Written communications pursuant to Rule 425 under the Securities Act (17 CFR 230.425)

Soliciting material pursuant to Rule 14a-12 under the Exchange Act (17 CFR 240.14a-12)

Pre-commencement communications pursuant to Rule 14d-2(b) under the Exchange Act (17 CFR 240.14d-2(b))

Pre-commencement communications pursuant to Rule 13e-4(c) under the Exchange Act (17 CFR 240.13e-4(c))

Indicate by check mark whether the registrant is an emerging growth company as defined in Rule 405 of the Securities Act of 1933 (§230.405 of this chapter) or Rule 12b-2 of the Securities Exchange Act of 1934 (§240.12b-2 of this chapter).

Emerging growth company     ☒

If an emerging growth company, indicate by check mark if the registrant has elected not to use the extended transition period for complying with any new or revised financial accounting standards provided pursuant to Section 13(a) of the Exchange Act.        ☒

   
 

 

 

Item 3.02. Unregistered Sale of Equity Securities.

 

On April 25, 2018, FS Credit Real Estate Income Trust, Inc. (the “Company”) received $4,950,000 relating to the sale and issuance of 201,133 shares of its Class S Common Stock at the per share purchase price of $24.61 (the “April Private Placement”). On May 4, 2018, the Company received $500,000 relating to the sale and issuance of 20,416 shares of its Class S Common Stock at the per share purchase price of $24.49 (the “May Private Placement” and together with the April Private Placement, the “Private Placements”).  The Private Placements are exempt from registration under Section 4(a)(2) of the Securities Act of 1933 and Regulation D promulgated thereunder because the purchasers are accredited investors within the meaning of Rule 501(a) of Regulation D.

 

Item 8.01. Other Items.

 

Investment Activity

 

On May 2, 2018, the Company, through a wholly-owned subsidiary, closed a $19.8 million senior floating-rate mortgage loan (the “Robert Towers Loan”), secured by a 206-unit, 11-story apartment building located in East Orange, New Jersey.
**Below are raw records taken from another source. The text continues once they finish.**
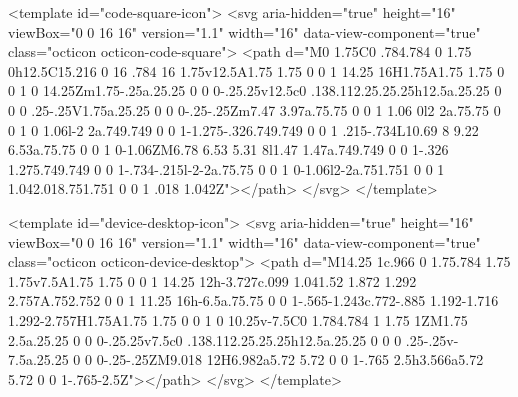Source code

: <template id="code-square-icon">
  <svg aria-hidden="true" height="16" viewBox="0 0 16 16" version="1.1" width="16" data-view-component="true" class="octicon octicon-code-square">
    <path d="M0 1.75C0 .784.784 0 1.75 0h12.5C15.216 0 16 .784 16 1.75v12.5A1.75 1.75 0 0 1 14.25 16H1.75A1.75 1.75 0 0 1 0 14.25Zm1.75-.25a.25.25 0 0 0-.25.25v12.5c0 .138.112.25.25.25h12.5a.25.25 0 0 0 .25-.25V1.75a.25.25 0 0 0-.25-.25Zm7.47 3.97a.75.75 0 0 1 1.06 0l2 2a.75.75 0 0 1 0 1.06l-2 2a.749.749 0 0 1-1.275-.326.749.749 0 0 1 .215-.734L10.69 8 9.22 6.53a.75.75 0 0 1 0-1.06ZM6.78 6.53 5.31 8l1.47 1.47a.749.749 0 0 1-.326 1.275.749.749 0 0 1-.734-.215l-2-2a.75.75 0 0 1 0-1.06l2-2a.751.751 0 0 1 1.042.018.751.751 0 0 1 .018 1.042Z"></path>
</svg>
</template>

<template id="device-desktop-icon">
  <svg aria-hidden="true" height="16" viewBox="0 0 16 16" version="1.1" width="16" data-view-component="true" class="octicon octicon-device-desktop">
    <path d="M14.25 1c.966 0 1.75.784 1.75 1.75v7.5A1.75 1.75 0 0 1 14.25 12h-3.727c.099 1.041.52 1.872 1.292 2.757A.752.752 0 0 1 11.25 16h-6.5a.75.75 0 0 1-.565-1.243c.772-.885 1.192-1.716 1.292-2.757H1.75A1.75 1.75 0 0 1 0 10.25v-7.5C0 1.784.784 1 1.75 1ZM1.75 2.5a.25.25 0 0 0-.25.25v7.5c0 .138.112.25.25.25h12.5a.25.25 0 0 0 .25-.25v-7.5a.25.25 0 0 0-.25-.25ZM9.018 12H6.982a5.72 5.72 0 0 1-.765 2.5h3.566a5.72 5.72 0 0 1-.765-2.5Z"></path>
</svg>
</template>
The Company funded the purchase of the Robert Towers Loan with proceeds from the April Private Placement and its repurchase facility with Goldman Sachs Bank USA.

 

The Robert Towers Loan bears interest at a floating rate of 4.65% over the one-month London Interbank Offered Rate with an interest rate floor of 6.20% and loan to value ratio of 76.8%. The Robert Towers Loan has an initial 36-month term with two, 12-month extension options subject to satisfaction of certain performance tests and the payment of an extension fee.

  

 
 

 

SIGNATURE

Pursuant to the requirements of the Securities Exchange Act of 1934, as amended, the Registrant has duly caused this report to be signed on its behalf by the undersigned hereunto duly authorized.

 

   
   
  FS Credit Real Estate Income Trust, Inc.